Wracając zatem do tematu, coraz częściej zdaje mi się, że mieszkałem w Dublinie od urodzenia. Lubię Dublin, ponieważ to strasznie brzydkie miasto, co jest bezcennym doświadczeniem dla zawodowego egzystencjalisty. Również beznadziejna irlandzka pogoda dostarcza mi wielu poetyckich przemyśleń na temat życia. Zacząłęm się tu czuć jak w domu. Z drugiej jednak strony, czucie się jak w domu zawsze wiązało się u mnie z innym przeświadczeniem: że trzeba spierniczać.

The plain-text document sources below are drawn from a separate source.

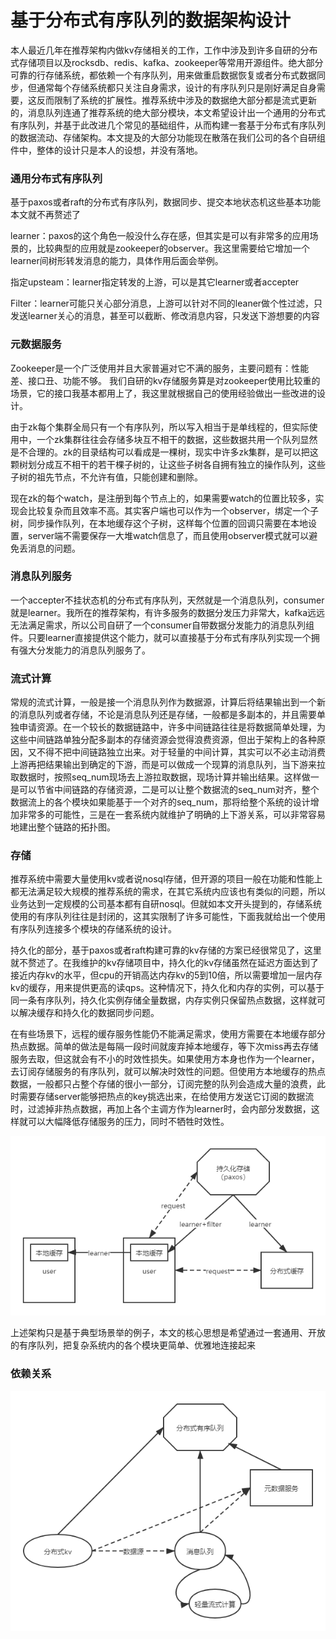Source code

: # 基于分布式有序队列的数据架构设计

本人最近几年在推荐架构内做kv存储相关的工作，工作中涉及到许多自研的分布式存储项目以及rocksdb、redis、kafka、zookeeper等常用开源组件。绝大部分可靠的行存储系统，都依赖一个有序队列，用来做重启数据恢复或者分布式数据同步，但通常每个存储系统都只关注自身需求，设计的有序队列只是刚好满足自身需要，这反而限制了系统的扩展性。推荐系统中涉及的数据绝大部分都是流式更新的，消息队列连通了推荐系统的绝大部分模块，本文希望设计出一个通用的分布式有序队列，并基于此改进几个常见的基础组件，从而构建一套基于分布式有序队列的数据流动、存储架构。本文提及的大部分功能现在散落在我们公司的各个自研组件中，整体的设计只是本人的设想，并没有落地。

### 通用分布式有序队列

基于paxos或者raft的分布式有序队列，数据同步、提交本地状态机这些基本功能本文就不再赘述了

learner：paxos的这个角色一般没什么存在感，但其实是可以有非常多的应用场景的，比较典型的应用就是zookeeper的observer。我这里需要给它增加一个learner间树形转发消息的能力，具体作用后面会举例。

指定upsteam：learner指定转发的上游，可以是其它learner或者accepter

Filter：learner可能只关心部分消息，上游可以针对不同的leaner做个性过滤，只发送learner关心的消息，甚至可以截断、修改消息内容，只发送下游想要的内容

### 元数据服务
Zookeeper是一个广泛使用并且大家普遍对它不满的服务，主要问题有：性能差、接口丑、功能不够。
我们自研的kv存储服务算是对zookeeper使用比较重的场景，它的接口我基本都用上了，我这里就根据自己的使用经验做出一些改进的设计。

由于zk每个集群全局只有一个有序队列，所以写入相当于是单线程的，但实际使用中，一个zk集群往往会存储多块互不相干的数据，这些数据共用一个队列显然是不合理的。zk的目录结构可以看成是一棵树，现实中许多zk集群，是可以把这颗树划分成互不相干的若干棵子树的，让这些子树各自拥有独立的操作队列，这些子树的祖先节点，不允许有值，只能创建和删除。

现在zk的每个watch，是注册到每个节点上的，如果需要watch的位置比较多，实现会比较复杂而且效率不高。其实客户端也可以作为一个observer，绑定一个子树，同步操作队列，在本地缓存这个子树，这样每个位置的回调只需要在本地设置，server端不需要保存一大堆watch信息了，而且使用observer模式就可以避免丢消息的问题。

### 消息队列服务
一个accepter不挂状态机的分布式有序队列，天然就是一个消息队列，consumer就是learner。我所在的推荐架构，有许多服务的数据分发压力非常大，kafka远远无法满足需求，所以公司自研了一个consumer自带数据分发能力的消息队列组件。只要learner直接提供这个能力，就可以直接基于分布式有序队列实现一个拥有强大分发能力的消息队列服务了。

### 流式计算
常规的流式计算，一般是接一个消息队列作为数据源，计算后将结果输出到一个新的消息队列或者存储，不论是消息队列还是存储，一般都是多副本的，并且需要单独申请资源。在一个较长的数据链路中，许多中间链路往往是将数据简单处理，为这些中间链路单独分配多副本的存储资源会觉得浪费资源，但出于架构上的各种原因，又不得不把中间链路独立出来。对于轻量的中间计算，其实可以不必主动消费上游再把结果输出到确定的下游，而是可以做成一个现算的消息队列，当下游来拉取数据时，按照seq_num现场去上游拉取数据，现场计算并输出结果。这样做一是可以节省中间链路的存储资源，二是可以让整个数据流的seq_num对齐，整个数据流上的各个模块如果能基于一个对齐的seq_num，那将给整个系统的设计增加非常多的可能性，三是在一套系统内就维护了明确的上下游关系，可以非常容易地建出整个链路的拓扑图。

### 存储
推荐系统中需要大量使用kv或者说nosql存储，但开源的项目一般在功能和性能上都无法满足较大规模的推荐系统的需求，在其它系统内应该也有类似的问题，所以业务达到一定规模的公司基本都有自研nosql。但就如本文开头提到的，存储系统使用的有序队列往往是封闭的，这其实限制了许多可能性，下面我就给出一个使用有序队列连接多个模块的存储系统的设计。

持久化的部分，基于paxos或者raft构建可靠的kv存储的方案已经很常见了，这里就不赘述了。在我维护的kv存储项目中，持久化的kv存储虽然在延迟方面达到了接近内存kv的水平，但cpu的开销高达内存kv的5到10倍，所以需要增加一层内存kv的缓存，用来提供更高的读qps。这种情况下，持久化和内存的实例，可以基于同一条有序队列，持久化实例存储全量数据，内存实例只保留热点数据，这样就可以解决缓存和持久化的数据同步问题。

在有些场景下，远程的缓存服务性能仍不能满足需求，使用方需要在本地缓存部分热点数据。简单的做法是每隔一段时间就废弃掉本地缓存，等下次miss再去存储服务去取，但这就会有不小的时效性损失。如果使用方本身也作为一个learner，去订阅存储服务的有序队列，就可以解决时效性的问题。但使用方本地缓存的热点数据，一般都只占整个存储的很小一部分，订阅完整的队列会造成大量的浪费，此时需要存储server能够把热点的key挑选出来，在给使用方发送它订阅的数据流时，过滤掉非热点数据，再加上各个主调方作为learner时，会内部分发数据，这样就可以大幅降低存储服务的压力，同时不牺牲时效性。

![存储架构.png](https://github.com/xieyilun/xieyilun.blog/blob/main/%E5%AD%98%E5%82%A8%E6%9E%B6%E6%9E%84.png)

上述架构只是基于典型场景举的例子，本文的核心思想是希望通过一套通用、开放的有序队列，把复杂系统内的各个模块更简单、优雅地连接起来

### 依赖关系

![依赖关系.png](https://github.com/xieyilun/xieyilun.blog/blob/main/%E4%BE%9D%E8%B5%96%E5%85%B3%E7%B3%BB.png)

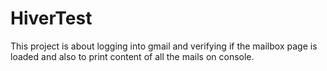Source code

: # HiverTest
This project is about logging into gmail and verifying if the mailbox page is loaded and also to print content of  all the mails on console.
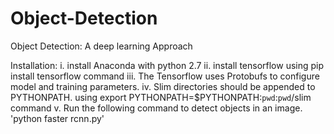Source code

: # Object-Detection
Object Detection: A deep learning Approach

Installation:
i. install Anaconda with python 2.7
ii. install tensorflow using pip install tensorflow command
iii. The Tensorflow uses Protobufs to configure model and training parameters.
iv. Slim directories should be appended to PYTHONPATH. using export PYTHONPATH=$PYTHONPATH:`pwd`:`pwd`/slim command
v. Run the following command to detect objects in an image.
    'python faster rcnn.py'

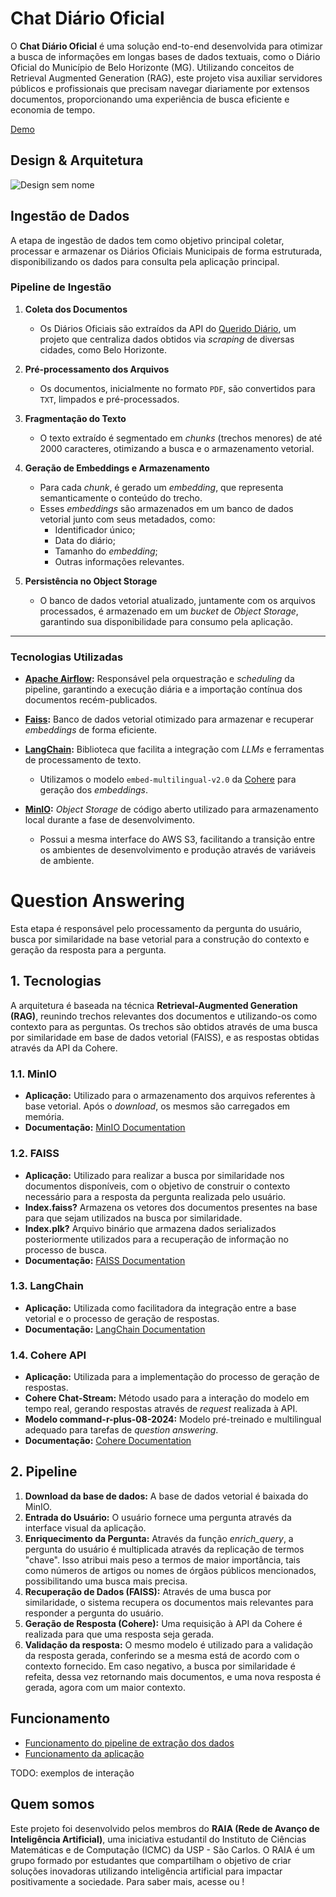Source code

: # Chat Diário Oficial

O **Chat Diário Oficial** é uma solução end-to-end desenvolvida para otimizar a busca de informações em longas bases de dados textuais, como o Diário Oficial do Município de Belo Horizonte (MG). Utilizando conceitos de Retrieval Augmented Generation (RAG), este projeto visa auxiliar servidores públicos e profissionais que precisam navegar diariamente por extensos documentos, proporcionando uma experiência de busca eficiente e economia de tempo.

[Demo](https://github.com/user-attachments/assets/ebe3fcad-f528-42c2-949e-d627202bad7e)

## Design & Arquitetura 
![Design sem nome](https://github.com/user-attachments/assets/26a7d6b0-76c5-4ad6-9bf4-c4b4f204ae81)
## Ingestão de Dados

A etapa de ingestão de dados tem como objetivo principal coletar, processar e armazenar os Diários Oficiais Municipais de forma estruturada, disponibilizando os dados para consulta pela aplicação principal.

### **Pipeline de Ingestão**

1.  **Coleta dos Documentos**
    
    -   Os Diários Oficiais são extraídos da API do [Querido Diário](https://ok.org.br/projetos/querido-diario/), um projeto que centraliza dados obtidos via _scraping_ de diversas cidades, como Belo Horizonte.
2.  **Pré-processamento dos Arquivos**
    
    -   Os documentos, inicialmente no formato `PDF`, são convertidos para `TXT`, limpados e pré-processados.
3.  **Fragmentação do Texto**
    
    -   O texto extraído é segmentado em _chunks_ (trechos menores) de até 2000 caracteres, otimizando a busca e o armazenamento vetorial.
4.  **Geração de Embeddings e Armazenamento**
    
    -   Para cada _chunk_, é gerado um _embedding_, que representa semanticamente o conteúdo do trecho.
    -   Esses _embeddings_ são armazenados em um banco de dados vetorial junto com seus metadados, como:
        -   Identificador único;
        -   Data do diário;
        -   Tamanho do _embedding_;
        -   Outras informações relevantes.
5.  **Persistência no Object Storage**
    
    -   O banco de dados vetorial atualizado, juntamente com os arquivos processados, é armazenado em um _bucket_ de _Object Storage_, garantindo sua disponibilidade para consumo pela aplicação.

----------

### **Tecnologias Utilizadas**

-   **[Apache Airflow](https://airflow.apache.org/):**  Responsável pela orquestração e _scheduling_ da pipeline, garantindo a execução diária e a importação contínua dos documentos recém-publicados.
    
-   **[Faiss](https://ai.meta.com/tools/faiss/):**  Banco de dados vetorial otimizado para armazenar e recuperar _embeddings_ de forma eficiente.
    
-   **[LangChain](https://www.langchain.com/):**  Biblioteca que facilita a integração com _LLMs_ e ferramentas de processamento de texto.
    -   Utilizamos o modelo `embed-multilingual-v2.0` da [Cohere](https://cohere.com/) para geração dos _embeddings_.
-   **[MinIO](https://min.io/):** _Object Storage_ de código aberto utilizado para armazenamento local durante a fase de desenvolvimento.
    
    -   Possui a mesma interface do AWS S3, facilitando a transição entre os ambientes de desenvolvimento e produção através de variáveis de ambiente.
# Question Answering

Esta etapa é responsável pelo processamento da pergunta do usuário, busca por similaridade na base vetorial para a construção do contexto e geração da resposta para a pergunta.

## 1. Tecnologias

A arquitetura é baseada na técnica **Retrieval-Augmented Generation (RAG)**, reunindo trechos relevantes dos documentos e utilizando-os como contexto para as perguntas. Os trechos são obtidos através de uma busca por similaridade em base de dados vetorial (FAISS), e as respostas obtidas através da API da Cohere.

### 1.1. MinIO
- **Aplicação:** Utilizado para o armazenamento dos arquivos referentes à base vetorial. Após o *download*, os mesmos são carregados em memória.
- **Documentação:** [MinIO Documentation](https://docs.min.io/)

### 1.2. FAISS
- **Aplicação:** Utilizado para realizar a busca por similaridade nos documentos disponíveis, com o objetivo de construir o contexto necessário para a resposta da pergunta realizada pelo usuário.
- **Index.faiss?** Armazena os vetores dos documentos presentes na base para que sejam utilizados na busca por similaridade.
- **Index.plk?** Arquivo binário que armazena dados serializados posteriormente utilizados para a recuperação de informação no processo de busca.
- **Documentação:** [FAISS Documentation](https://github.com/facebookresearch/faiss)

### 1.3. LangChain
- **Aplicação:** Utilizada como facilitadora da integração entre a base vetorial e o processo de geração de respostas.
- **Documentação:** [LangChain Documentation](https://www.langchain.com/)

### 1.4. Cohere API
- **Aplicação:** Utilizada para a implementação do processo de geração de respostas.
- **Cohere Chat-Stream:** Método usado para a interação do modelo em tempo real, gerando respostas através de *request* realizada à API.
- **Modelo command-r-plus-08-2024:** Modelo pré-treinado e multilingual adequado para tarefas de *question answering*.
- **Documentação:** [Cohere Documentation](https://cohere.ai/docs)

## 2. Pipeline

1. **Download da base de dados:** A base de dados vetorial é baixada do MinIO.
2. **Entrada do Usuário:** O usuário fornece uma pergunta através da interface visual da aplicação.
3. **Enriquecimento da Pergunta:** Através da função *enrich_query*, a pergunta do usuário é multiplicada através da replicação de termos "chave". Isso atribui mais peso a termos de maior importância, tais como números de artigos ou nomes de órgãos públicos mencionados, possibilitando uma busca mais precisa.
4. **Recuperação de Dados (FAISS):** Através de uma busca por similaridade, o sistema recupera os documentos mais relevantes para responder a pergunta do usuário.
5. **Geração de Resposta (Cohere):** Uma requisição à API da Cohere é realizada para que uma resposta seja gerada.
6. **Validação da resposta:** O mesmo modelo é utilizado para a validação da resposta gerada, conferindo se a mesma está de acordo com o contexto fornecido. Em caso negativo, a busca por similaridade é refeita, dessa vez retornando mais documentos, e uma nova resposta é gerada, agora com um maior contexto.

## Funcionamento
- [Funcionamento do pipeline de extração dos dados](https://github.com/gruporaia/Chat-Diario-Oficial/tree/main/ingestion/airflow_project)
- [Funcionamento da aplicação](https://github.com/gruporaia/Chat-Diario-Oficial/tree/main/app)

TODO: exemplos de interação

## Quem somos

Este projeto foi desenvolvido pelos membros do **RAIA (Rede de Avanço de Inteligência Artificial)**, uma iniciativa estudantil do Instituto de Ciências Matemáticas e de Computação (ICMC) da USP - São Carlos. O RAIA é um grupo formado por estudantes que compartilham o objetivo de criar soluções inovadoras utilizando inteligência artificial para impactar positivamente a sociedade. Para saber mais, acesse <insta> ou <site>!
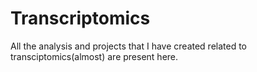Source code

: # Transcriptomics

All the analysis and projects that I have created related to transciptomics(almost) are present here.
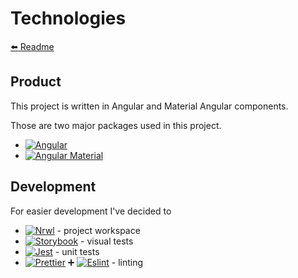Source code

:# Technologies

[:arrow_left: Readme](../README.md)

## Product

This project is written in Angular and Material Angular components.

Those are two major packages used in this project.

- [![Angular](https://img.shields.io/github/package-json/dependency-version/ArturBa/spotify-karaoke/@angular/core?style=flat-square)](https://angular.io/docs)
- [![Angular Material](https://img.shields.io/github/package-json/dependency-version/ArturBa/spotify-karaoke/@angular/material?style=flat-square)](https://material.angular.io/docs)

## Development

For easier development I've decided to

- [![Nrwl](https://img.shields.io/github/package-json/dependency-version/ArturBa/spotify-karaoke/dev/@nrwl/cli?style=flat-square)](https://nrwl.io/) - project workspace
- [![Storybook](https://img.shields.io/github/package-json/dependency-version/ArturBa/spotify-karaoke/dev/@storybook/angular?style=flat-square)](storybook.js.org/) - visual tests
- [![Jest](https://img.shields.io/github/package-json/dependency-version/ArturBa/spotify-karaoke/dev/jest?style=flat-square)](https://jestjs.io/) - unit tests
- [![Prettier](https://img.shields.io/github/package-json/dependency-version/ArturBa/spotify-karaoke/dev/prettier?style=flat-square)](https://prettier.io/) :heavy_plus_sign: [![Eslint](https://img.shields.io/github/package-json/dependency-version/ArturBa/spotify-karaoke/dev/eslint?style=flat-square)](https://eslint.org/) - linting
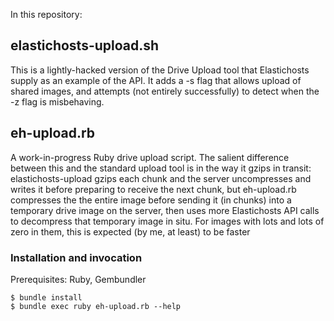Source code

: In this repository:

## elastichosts-upload.sh 

This is a lightly-hacked version of the Drive Upload tool that
Elastichosts supply as an example of the API.  It adds a -s flag that
allows upload of shared images, and attempts (not entirely
successfully) to detect when the -z flag is misbehaving.

## eh-upload.rb 

A work-in-progress Ruby drive upload script.  The salient difference
between this and the standard upload tool is in the way it gzips in
transit: elastichosts-upload gzips each chunk and the server
uncompresses and writes it before preparing to receive the next chunk,
but eh-upload.rb compresses the the entire image before sending it (in
chunks) into a temporary drive image on the server, then uses more
Elastichosts API calls to decompress that temporary image in situ.
For images with lots and lots of zero in them, this is expected (by
me, at least) to be faster

### Installation and invocation

Prerequisites: Ruby, Gembundler

    $ bundle install
    $ bundle exec ruby eh-upload.rb --help

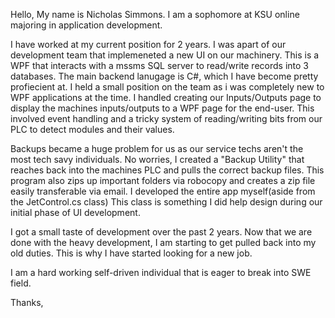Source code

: Hello,
My name is Nicholas Simmons. I am a sophomore at KSU online majoring in application development.

I have worked at my current position for 2 years. I was apart of our development team that implemeneted a new UI on our machinery. This is a WPF that interacts with a 
mssms SQL server to read/write records into 3 databases. The main backend lanugage is C#, which I have become pretty profiecient at. 
I held a small position on the team as i was completely new to WPF applications at the time. 
I handled creating our Inputs/Outputs page to display the machines inputs/outputs to a WPF page for the end-user. 
This involved event handling and a tricky system of reading/writing bits from our PLC to detect modules and their values.

Backups became a huge problem for us as our service techs aren't the most tech savy individuals. No worries, I created a "Backup Utility" that reaches back into the machines
PLC and pulls the correct backup files. This program also zips up important folders via robocopy and creates a zip file easily transferable via email. I developed the entire
app myself(aside from the JetControl.cs class) This class is something I did help design during our initial phase of UI development. 

I got a small taste of development over the past 2 years. Now that we are done with the heavy development, I am starting to get pulled back into my old duties. This is why
I have started looking for a new job.

I am a hard working self-driven individual that is eager to break into SWE field.

Thanks,

<!---
Simmons1996/Simmons1996 is a ✨ special ✨ repository because its `README.md` (this file) appears on your GitHub profile.
You can click the Preview link to take a look at your changes.
--->
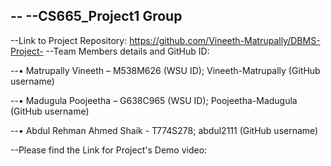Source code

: --
--CS665_Project1 Group
--

--Link to Project Repository: https://github.com/Vineeth-Matrupally/DBMS-Project- 
--Team Members details and GitHub ID: 

--•	Matrupally Vineeth – M538M626 (WSU ID); Vineeth-Matrupally (GitHub username)

--•	Madugula Poojeetha – G638C965 (WSU ID); Poojeetha-Madugula (GitHub username)

--•	Abdul Rehman Ahmed Shaik - T774S278; abdul2111 (GitHub username)

--Please find the Link for Project's Demo video: 

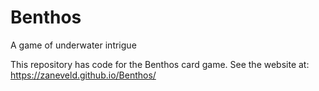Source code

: # Benthos
A game of underwater intrigue

This repository has code for the Benthos card game. See the website at: https://zaneveld.github.io/Benthos/
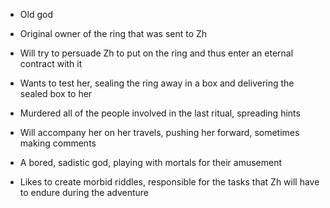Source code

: - Old god
- Original owner of the ring that was sent to Zh
- Will try to persuade Zh to put on the ring and thus enter an eternal contract with it
- Wants to test her, sealing the ring away in a box and delivering the sealed box to her
- Murdered all of the people involved in the last ritual, spreading hints
- Will accompany her on her travels, pushing her forward, sometimes making comments

- A bored, sadistic god, playing with mortals for their amusement
- Likes to create morbid riddles, responsible for the tasks that Zh will have to endure during the adventure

I wiecie co myślę? Hot-dogami na plaży w Bray też się można się nieźle struć. Nawet je sprzedają w czymś o rozmiarach kempingowej budy. Czy to by nie był świetny motyw na coraz bardziej zamglone, weterańskie wspominki z przydługich wakacji?

Dobranoc Państwu.

Z Dublina specjalnie dla Wirtualnej Polski Piotr Czerwiński

PS. Przysięgam na swoje oba lewe buty i cały zapas kaszanki w lodówce, że już od następnego odcinka znowu będę niepoważnym człowiekiem.